▶ Work request: Set down the first line below and each line after it, ending with the one that holds "modify the interior". Pictures do not belong in the copy.

:: Entries provided

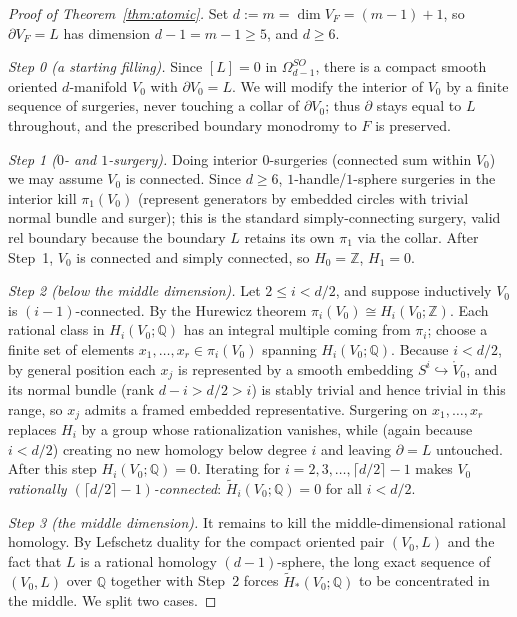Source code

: \documentclass[12pt]{article}
\theoremstyle{definition}
\begin{document}
\begin{proof}[Proof of Theorem~\ref{thm:atomic}]
Set $d:=m=\dim V_F=(m-1)+1$, so $\partial V_F=L$ has dimension $d-1=m-1\ge5$,
and $d\ge 6$.

\smallskip
\emph{Step 0 (a starting filling).} Since $[L]=0$ in $\Omega^{SO}_{d-1}$, there
is a compact smooth oriented $d$-manifold $V_0$ with $\partial V_0=L$. We will
modify the interior of $V_0$ by a finite sequence of surgeries, never touching a
collar of $\partial V_0$; thus $\partial$ stays equal to $L$ throughout, and the
prescribed boundary monodromy to $F$ is preserved.

\smallskip
\emph{Step 1 ($0$- and $1$-surgery).} Doing interior $0$-surgeries
(connected sum within $V_0$) we may assume $V_0$ is connected. Since $d\ge6$,
$1$-handle/$1$-sphere surgeries in the interior kill $\pi_1(V_0)$ (represent
generators by embedded circles with trivial normal bundle and surger); this is
the standard simply-connecting surgery, valid rel boundary because the boundary
$L$ retains its own $\pi_1$ via the collar. After Step~1, $V_0$ is connected and
simply connected, so $H_0=\mathbb{Z}$, $H_1=0$.

\smallskip
\emph{Step 2 (below the middle dimension).} Let $2\le i<d/2$, and suppose
inductively $V_0$ is $(i-1)$-connected. By the Hurewicz theorem
$\pi_i(V_0)\cong H_i(V_0;\mathbb{Z})$. Each rational class in
$H_i(V_0;\mathbb{Q})$ has an integral multiple coming from $\pi_i$; choose a
finite set of elements $x_1,\dots,x_r\in\pi_i(V_0)$ spanning
$H_i(V_0;\mathbb{Q})$. Because $i<d/2$, by general position each $x_j$ is
represented by a smooth embedding $S^i\hookrightarrow\mathring V_0$, and its
normal bundle (rank $d-i>d/2>i$) is stably trivial and hence trivial in this
range, so $x_j$ admits a framed embedded representative. Surgering on
$x_1,\dots,x_r$ replaces $H_i$ by a group whose rationalization vanishes, while
(again because $i<d/2$) creating no new homology below degree $i$ and leaving
$\partial=L$ untouched. After this step $H_i(V_0;\mathbb{Q})=0$. Iterating for
$i=2,3,\dots,\lceil d/2\rceil-1$ makes $V_0$ \emph{rationally
$(\lceil d/2\rceil-1)$-connected}: $\widetilde H_i(V_0;\mathbb{Q})=0$ for all
$i<d/2$.

\smallskip
\emph{Step 3 (the middle dimension).} It remains to kill the middle-dimensional
rational homology. By Lefschetz duality for the compact oriented pair
$(V_0,L)$ and the fact that $L$ is a rational homology $(d-1)$-sphere, the long
exact sequence of $(V_0,L)$ over $\mathbb{Q}$ together with Step~2 forces
$\widetilde H_*(V_0;\mathbb{Q})$ to be concentrated in the middle. We split two
cases.


\end{proof}
\end{document}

::::

▶ Solution:
Source code

: \documentclass[12pt]{article}
\theoremstyle{definition}
\begin{document}
\begin{proof}[Proof of Theorem~\ref{thm:atomic}]
Set $d:=m=\dim V_F=(m-1)+1$, so $\partial V_F=L$ has dimension $d-1=m-1\ge5$,
and $d\ge 6$.

\smallskip
\emph{Step 0 (a starting filling).} Since $[L]=0$ in $\Omega^{SO}_{d-1}$, there
is a compact smooth oriented $d$-manifold $V_0$ with $\partial V_0=L$. We will
modify the interior of $V_0$ by a finite sequence of surgeries, never touching a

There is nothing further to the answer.